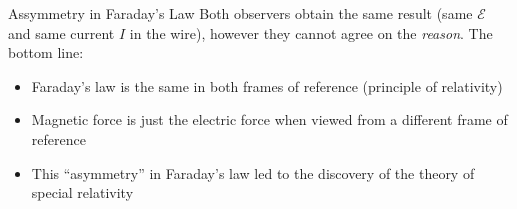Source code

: \documentclass[12pt,aspectratio=169]{beamer}
\begin{document}
\begin{frame}{Assymmetry in Faraday's Law}
  Both observers obtain the same result (same $\mathcal E$ and same current $I$
  in the wire), however they cannot agree on the \emph{reason}. The bottom line:
  \begin{itemize}
  \item Faraday's law is the same in both frames of reference (principle of
    relativity)
  \item Magnetic force is just the electric force when viewed from a different
    frame of reference
  \item This ``asymmetry'' in Faraday's law led to the discovery of the theory
    of special relativity
  \end{itemize}
\end{frame}
\end{document}

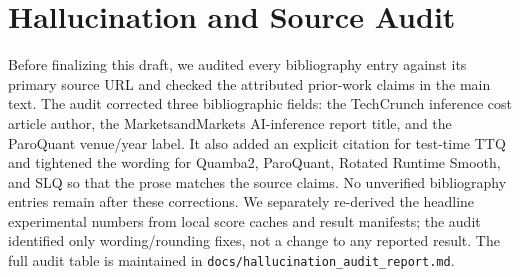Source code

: \documentclass{article}
\begin{document}
\begin{table}[h]
\centering
\small
{}
\caption{Layer-type decomposition. Strict set-leaving is the component most directly relevant to protected-set membership; within-set shuffling motivates scale-refresh mechanisms but is not itself membership loss.}
\end{table}

\section{Hallucination and Source Audit}
\label{app:hallucination-audit}

Before finalizing this draft, we audited every bibliography entry against its
primary source URL and checked the attributed prior-work claims in the main
text. The audit corrected three bibliographic fields: the TechCrunch inference
cost article author, the MarketsandMarkets AI-inference report title, and the
ParoQuant venue/year label. It also added an explicit citation for test-time
TTQ and tightened the wording for Quamba2, ParoQuant, Rotated Runtime Smooth,
and SLQ so that the prose matches the source claims. No unverified bibliography
entries remain after these corrections. We separately re-derived the headline
experimental numbers from local score caches and result manifests; the audit
identified only wording/rounding fixes, not a change to any reported result.
The full audit table is maintained in \texttt{docs/hallucination\_audit\_report.md}.
\end{document}
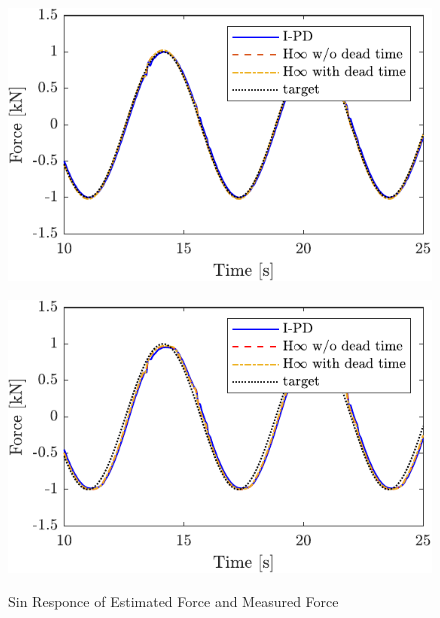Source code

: \begin{figure}[t]
    \begin{minipage}{\minipageratio\hsize}
    \centering
        \includegraphics[keepaspectratio, width = \minifigwidth]{contents/ForceControl/figure/1115/crop-1115_diff_estforce_sin.pdf}
        \label{fig4:crop-1115_diff_estforce_sin}
    \end{minipage}
    \begin{minipage}{\minipageratio\hsize}
    \centering
        \includegraphics[keepaspectratio, width = \minifigwidth]{contents/ForceControl/figure/1115/crop-1115_diff_force_sin.pdf}
        \label{fig4:crop-1115_diff_force_sin}
    \end{minipage}
    \caption{Sin Responce of Estimated Force and Measured Force}
    \label{fig4:crop-1115_diff_sin}
\end{figure}

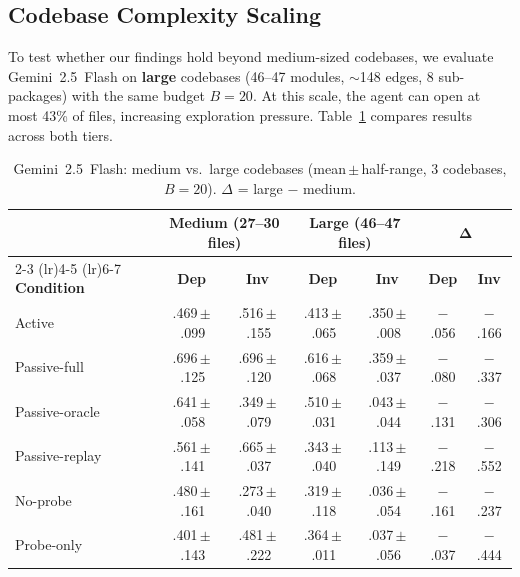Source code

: \documentclass{article}
\newcommand{\pms}[1]{\,{\scriptsize$\pm$\,#1}}
\begin{document}
\subsection{Codebase Complexity Scaling}
\label{sec:scaling}

To test whether our findings hold beyond medium-sized codebases, we evaluate Gemini~2.5~Flash on \textbf{large} codebases (46--47 modules, $\sim$148 edges, 8 sub-packages) with the same budget $B{=}20$. At this scale, the agent can open at most 43\% of files, increasing exploration pressure. Table~\ref{tab:scaling} compares results across both tiers.

\begin{table}[h]
\centering
\caption{Gemini~2.5~Flash: medium vs.\ large codebases (mean\pms{half-range}, 3 codebases, $B{=}20$). $\Delta$ = large $-$ medium.}
\label{tab:scaling}
\begin{tabular}{@{}lcccccc@{}}
\toprule
 & \multicolumn{2}{c}{\textbf{Medium (27--30 files)}} & \multicolumn{2}{c}{\textbf{Large (46--47 files)}} & \multicolumn{2}{c}{$\boldsymbol{\Delta}$} \\
\cmidrule(lr){2-3} \cmidrule(lr){4-5} \cmidrule(lr){6-7}
\textbf{Condition} & \textbf{Dep} & \textbf{Inv} & \textbf{Dep} & \textbf{Inv} & \textbf{Dep} & \textbf{Inv} \\
\midrule
Active          & .469\pms{.099} & .516\pms{.155} & .413\pms{.065} & .350\pms{.008} & $-$.056 & $-$.166 \\
Passive-full    & .696\pms{.125} & .696\pms{.120} & .616\pms{.068} & .359\pms{.037} & $-$.080 & $-$.337 \\
Passive-oracle  & .641\pms{.058} & .349\pms{.079} & .510\pms{.031} & .043\pms{.044} & $-$.131 & $-$.306 \\
Passive-replay  & .561\pms{.141} & .665\pms{.037} & .343\pms{.040} & .113\pms{.149} & $-$.218 & $-$.552 \\
\midrule
No-probe        & .480\pms{.161} & .273\pms{.040} & .319\pms{.118} & .036\pms{.054} & $-$.161 & $-$.237 \\
Probe-only      & .401\pms{.143} & .481\pms{.222} & .364\pms{.011} & .037\pms{.056} & $-$.037 & $-$.444 \\
\bottomrule
\end{tabular}
\end{table}
\end{document}
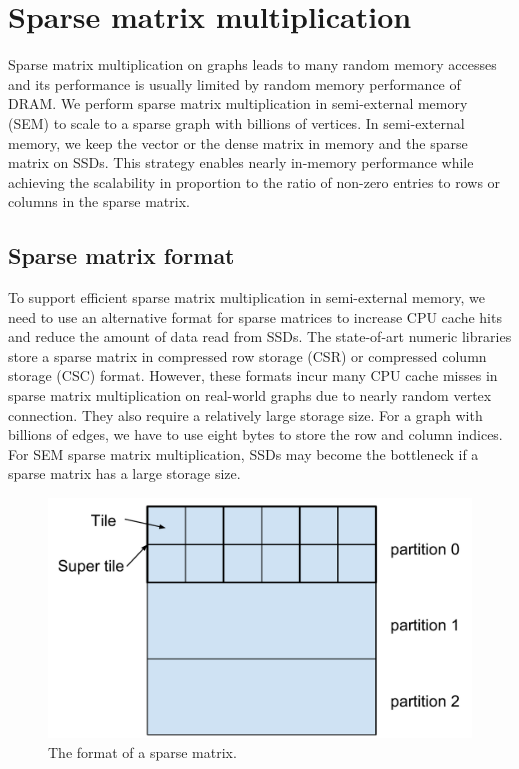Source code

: \section{Sparse matrix multiplication}
Sparse matrix multiplication on graphs leads to many random memory
accesses and its performance is usually limited by random memory performance
of DRAM. We perform sparse matrix multiplication in semi-external memory (SEM)
to scale to a sparse graph with billions of vertices. In semi-external memory,
we keep the vector or the dense matrix in memory and the sparse matrix on SSDs.
This strategy enables nearly in-memory performance while achieving
the scalability in proportion to the ratio of non-zero entries to rows or columns
in the sparse matrix.

\subsection{Sparse matrix format}
To support efficient sparse matrix multiplication in semi-external memory,
we need to use an alternative format for sparse matrices to increase CPU cache
hits and reduce the amount of data read from SSDs.
The state-of-art numeric libraries store a sparse matrix in compressed row storage
(CSR) or compressed column storage (CSC) format. However, these formats incur
many CPU cache misses in sparse matrix multiplication on real-world graphs
due to nearly random vertex connection. They also require a relatively
large storage size. For a graph with billions of edges, we have to use eight
bytes to store the row and column indices. For SEM sparse
matrix multiplication, SSDs may become the bottleneck if a sparse matrix has
a large storage size.

\begin{figure}
\centering
\includegraphics[scale=0.3]{./sparse_mat.pdf}
\caption{The format of a sparse matrix.}
\label{sparse_mat}
\end{figure}

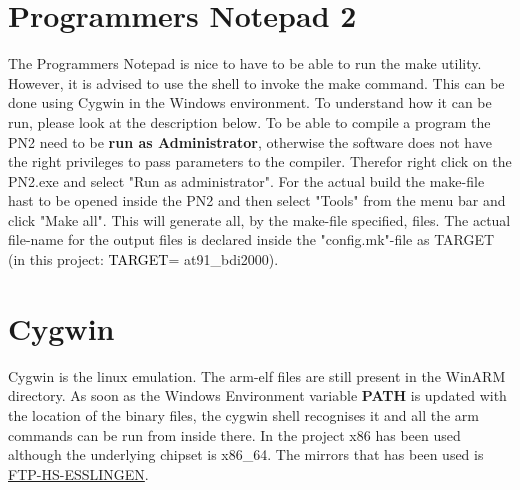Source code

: \section{Programmers Notepad 2}
The Programmers Notepad is nice to have to be able to run the make utility. However, it is advised to use the shell to invoke the make command. This can be done using Cygwin in the Windows environment. To understand how it can be run, please look at the description below.
To be able to compile a program the \ac{PN2} need to be \textbf{run as Administrator}, otherwise the software does not have the right privileges to pass parameters to the compiler. Therefor right click on the \ac{PN2}.exe and select "Run as administrator". For the actual build the make-file hast to be opened inside the \ac{PN2} and then select "Tools" from the menu bar and click "Make all". This will generate all, by the make-file specified, files. The actual file-name for the output files is declared inside the "config.mk"-file as TARGET (in this project: {\textcolor{black}{TARGET}}= at91\_bdi2000).\\

\section{Cygwin}
Cygwin is the linux emulation. The arm-elf files are still present in the WinARM directory. As soon as the Windows Environment variable \textbf{PATH} is updated with the location of the binary files, the cygwin shell recognises it and all the arm commands can be run from inside there. In the project x86 has been used although the underlying chipset is x86\_64. The mirrors that has been used is \href{http://ftp-stud.hs-esslingen.de/pub/Mirrors/sources.redhat.com/cygwin/x86/}{FTP-HS-ESSLINGEN}. \\

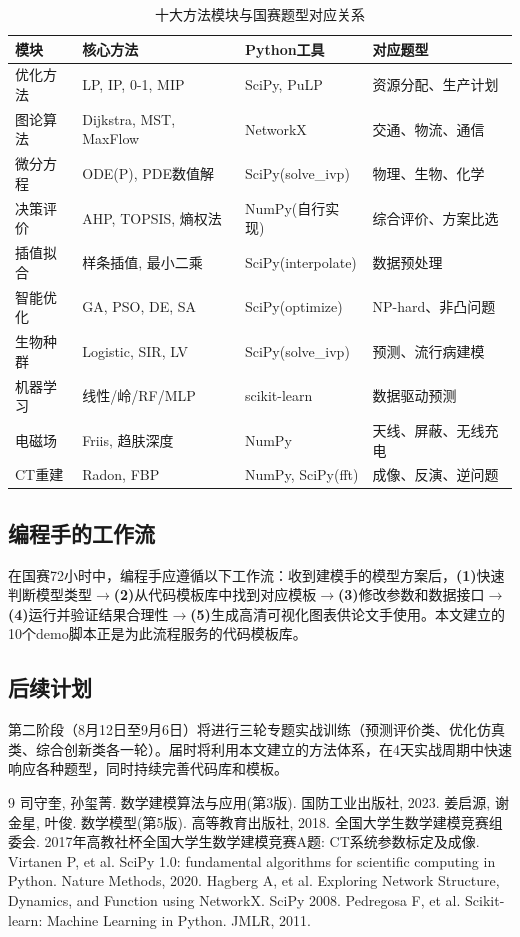 \documentclass[12pt,a4paper]{ctexart}
\begin{document}
\begin{table}[htbp]
\centering
\caption{十大方法模块与国赛题型对应关系}
\begin{tabular}{@{}llll@{}}
\toprule
\textbf{模块} & \textbf{核心方法} & \textbf{Python工具} & \textbf{对应题型} \\
\midrule
优化方法 & LP, IP, 0-1, MIP & SciPy, PuLP & 资源分配、生产计划 \\
图论算法 & Dijkstra, MST, MaxFlow & NetworkX & 交通、物流、通信 \\
微分方程 & ODE(P), PDE数值解 & SciPy(solve\_ivp) & 物理、生物、化学 \\
决策评价 & AHP, TOPSIS, 熵权法 & NumPy(自行实现) & 综合评价、方案比选 \\
插值拟合 & 样条插值, 最小二乘 & SciPy(interpolate) & 数据预处理 \\
智能优化 & GA, PSO, DE, SA & SciPy(optimize) & NP-hard、非凸问题 \\
生物种群 & Logistic, SIR, LV & SciPy(solve\_ivp) & 预测、流行病建模 \\
机器学习 & 线性/岭/RF/MLP & scikit-learn & 数据驱动预测 \\
电磁场 & Friis, 趋肤深度 & NumPy & 天线、屏蔽、无线充电 \\
CT重建 & Radon, FBP & NumPy, SciPy(fft) & 成像、反演、逆问题 \\
\bottomrule
\end{tabular}
\label{tab:summary}
\end{table}

\subsection{编程手的工作流}

在国赛72小时中，编程手应遵循以下工作流：收到建模手的模型方案后，\textbf{(1)}快速判断模型类型$\to$\textbf{(2)}从代码模板库中找到对应模板$\to$\textbf{(3)}修改参数和数据接口$\to$\textbf{(4)}运行并验证结果合理性$\to$\textbf{(5)}生成高清可视化图表供论文手使用。本文建立的10个demo脚本正是为此流程服务的代码模板库。

\subsection{后续计划}

第二阶段（8月12日至9月6日）将进行三轮专题实战训练（预测评价类、优化仿真类、综合创新类各一轮）。届时将利用本文建立的方法体系，在4天实战周期中快速响应各种题型，同时持续完善代码库和模板。

\begin{thebibliography}{9}
 司守奎, 孙玺菁. 数学建模算法与应用(第3版). 国防工业出版社, 2023.
 姜启源, 谢金星, 叶俊. 数学模型(第5版). 高等教育出版社, 2018.
 全国大学生数学建模竞赛组委会. 2017年高教社杯全国大学生数学建模竞赛A题: CT系统参数标定及成像.
 Virtanen P, et al. SciPy 1.0: fundamental algorithms for scientific computing in Python. Nature Methods, 2020.
 Hagberg A, et al. Exploring Network Structure, Dynamics, and Function using NetworkX. SciPy 2008.
 Pedregosa F, et al. Scikit-learn: Machine Learning in Python. JMLR, 2011.
\end{thebibliography}
\end{document}
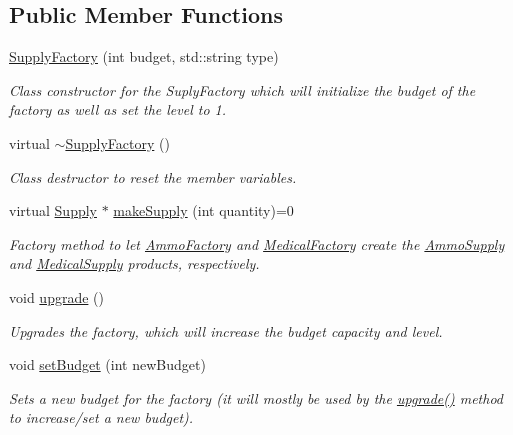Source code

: \subsection*{Public Member Functions}
\begin{DoxyCompactItemize}
\item 
\mbox{\hyperlink{class_supply_factory_a3ba27cc94d78eadf7b832f93dce23263}{Supply\+Factory}} (int budget, std\+::string type)
\begin{DoxyCompactList}\small\item\em Class constructor for the Suply\+Factory which will initialize the budget of the factory as well as set the level to 1. \end{DoxyCompactList}\item 
virtual \mbox{\hyperlink{class_supply_factory_a04ca5073b6c72efcde47ddc300c2cf47}{$\sim$\+Supply\+Factory}} ()
\begin{DoxyCompactList}\small\item\em Class destructor to reset the member variables. \end{DoxyCompactList}\item 
virtual \mbox{\hyperlink{class_supply}{Supply}} $\ast$ \mbox{\hyperlink{class_supply_factory_a110ff7418c656661e935a33e49300722}{make\+Supply}} (int quantity)=0
\begin{DoxyCompactList}\small\item\em Factory method to let \mbox{\hyperlink{class_ammo_factory}{Ammo\+Factory}} and \mbox{\hyperlink{class_medical_factory}{Medical\+Factory}} create the \mbox{\hyperlink{class_ammo_supply}{Ammo\+Supply}} and \mbox{\hyperlink{class_medical_supply}{Medical\+Supply}} products, respectively. \end{DoxyCompactList}\item 
void \mbox{\hyperlink{class_supply_factory_af3930f1f67a23500a56e52045d4c9f67}{upgrade}} ()
\begin{DoxyCompactList}\small\item\em Upgrades the factory, which will increase the budget capacity and level. \end{DoxyCompactList}\item 
void \mbox{\hyperlink{class_supply_factory_aa5d3ab719c7a296b8cfd2ca33eb833ba}{set\+Budget}} (int new\+Budget)
\begin{DoxyCompactList}\small\item\em Sets a new budget for the factory (it will mostly be used by the \mbox{\hyperlink{class_supply_factory_af3930f1f67a23500a56e52045d4c9f67}{upgrade()}} method to increase/set a new budget). \end{DoxyCompactList}\item 

\end{DoxyCompactItemize}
______________________________
_TASK TO COMPLETE_
Show all of the lines above in which "void" is present.

_EXPECTED ANSWER_
void \mbox{\hyperlink{class_supply_factory_af3930f1f67a23500a56e52045d4c9f67}{upgrade}} ()
void \mbox{\hyperlink{class_supply_factory_aa5d3ab719c7a296b8cfd2ca33eb833ba}{set\+Budget}} (int new\+Budget)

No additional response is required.